# RECORDS SUPPLIED
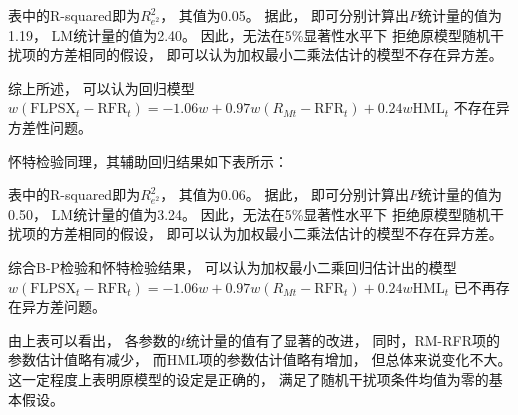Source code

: \documentclass[UTF8]{ctexart}
\begin{document}
表中的R-squared即为$R_{e^2}^{2}$，
其值为0.05。
据此，
即可分别计算出$F$统计量的值为1.19，
$\mathrm{LM}$统计量的值为2.40。
因此，无法在5\%显著性水平下
拒绝原模型随机干扰项的方差相同的假设，
即可以认为加权最小二乘法估计的模型不存在异方差。

综上所述，
可以认为回归模型
$w(\text{FLPSX}_t-\mathrm{RFR}_t)=-1.06w+0.97w\left( R_{Mt}-\mathrm{RFR}_t \right)+0.24w\mathrm{HML}_t$
不存在异方差性问题。

怀特检验同理，其辅助回归结果如下表所示：


表中的R-squared即为$R_{e^2}^{2}$，
其值为0.06。
据此，
即可分别计算出$F$统计量的值为0.50，
$\mathrm{LM}$统计量的值为3.24。
因此，无法在5\%显著性水平下
拒绝原模型随机干扰项的方差相同的假设，
即可以认为加权最小二乘法估计的模型不存在异方差。

综合B-P检验和怀特检验结果，
可以认为加权最小二乘回归估计出的模型
$w(\text{FLPSX}_t-\mathrm{RFR}_t)=-1.06w+0.97w\left( R_{Mt}-\mathrm{RFR}_t \right)+0.24w\mathrm{HML}_t$
已不再存在异方差问题。


由上表可以看出，
各参数的$t$统计量的值有了显著的改进，
同时，RM-RFR项的参数估计值略有减少，
而HML项的参数估计值略有增加，
但总体来说变化不大。
这一定程度上表明原模型的设定是正确的，
满足了随机干扰项条件均值为零的基本假设。
\end{document}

# ASSIGNMENT
Print every line above exactly as given, but not the pictures.

# OUTPUT OF THE EXERCISE
Source code

: \documentclass[UTF8]{ctexart}
\begin{document}
表中的R-squared即为$R_{e^2}^{2}$，
其值为0.05。
据此，
即可分别计算出$F$统计量的值为1.19，
$\mathrm{LM}$统计量的值为2.40。
因此，无法在5\%显著性水平下
拒绝原模型随机干扰项的方差相同的假设，
即可以认为加权最小二乘法估计的模型不存在异方差。

综上所述，
可以认为回归模型
$w(\text{FLPSX}_t-\mathrm{RFR}_t)=-1.06w+0.97w\left( R_{Mt}-\mathrm{RFR}_t \right)+0.24w\mathrm{HML}_t$
不存在异方差性问题。

怀特检验同理，其辅助回归结果如下表所示：


表中的R-squared即为$R_{e^2}^{2}$，
其值为0.06。
据此，
即可分别计算出$F$统计量的值为0.50，
$\mathrm{LM}$统计量的值为3.24。
因此，无法在5\%显著性水平下
拒绝原模型随机干扰项的方差相同的假设，
即可以认为加权最小二乘法估计的模型不存在异方差。

综合B-P检验和怀特检验结果，
可以认为加权最小二乘回归估计出的模型
$w(\text{FLPSX}_t-\mathrm{RFR}_t)=-1.06w+0.97w\left( R_{Mt}-\mathrm{RFR}_t \right)+0.24w\mathrm{HML}_t$
已不再存在异方差问题。


由上表可以看出，
各参数的$t$统计量的值有了显著的改进，
同时，RM-RFR项的参数估计值略有减少，
而HML项的参数估计值略有增加，
但总体来说变化不大。
这一定程度上表明原模型的设定是正确的，
满足了随机干扰项条件均值为零的基本假设。
\end{document}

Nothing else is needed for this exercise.